◆ What you have to do:
Copy out each line of the material below that holds the string "Author".

◆ Data for this task:
··········

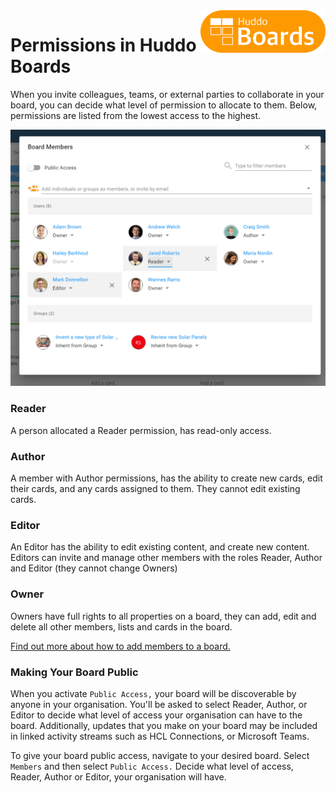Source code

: <img style="float: right" src="/assets/images/boards-logo.jpg" width="200" alt="My Boards" />

# Permissions in Huddo Boards

When you invite colleagues, teams, or external parties to collaborate in your board, you can decide what level of permission to allocate to them. Below, permissions are listed from the lowest access to the highest.

![](/assets/boards/permissions.png)

### Reader
A person allocated a Reader permission, has read-only access.

### Author
A member with Author permissions, has the ability to create new cards, edit their cards, and any cards assigned to them. They cannot edit existing cards.

### Editor
An Editor has the ability to edit existing content, and create new content.
Editors can invite and manage other members with the roles Reader, Author and Editor (they cannot change Owners)

### Owner
Owners have full rights to all properties on a board, they can add, edit and delete all other members, lists and cards in the board.

[Find out more about how to add members to a board.](../adding-members/index.md)

### Making Your Board Public

When you activate `Public Access,` your board will be discoverable by anyone in your organisation. You'll be asked to select Reader, Author, or Editor to decide what level of access your organisation can have to the board. Additionally, updates that you make on your board may be included in linked activity streams such as HCL Connections, or Microsoft Teams.

To give your board public access, navigate to your desired board. Select `Members` and then select `Public Access.` Decide what level of access, Reader, Author or Editor, your organisation will have.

··········

◆ Solution to this task:
### Author
A member with Author permissions, has the ability to create new cards, edit their cards, and any cards assigned to them. They cannot edit existing cards.
Editors can invite and manage other members with the roles Reader, Author and Editor (they cannot change Owners)
When you activate `Public Access,` your board will be discoverable by anyone in your organisation. You'll be asked to select Reader, Author, or Editor to decide what level of access your organisation can have to the board. Additionally, updates that you make on your board may be included in linked activity streams such as HCL Connections, or Microsoft Teams.
To give your board public access, navigate to your desired board. Select `Members` and then select `Public Access.` Decide what level of access, Reader, Author or Editor, your organisation will have.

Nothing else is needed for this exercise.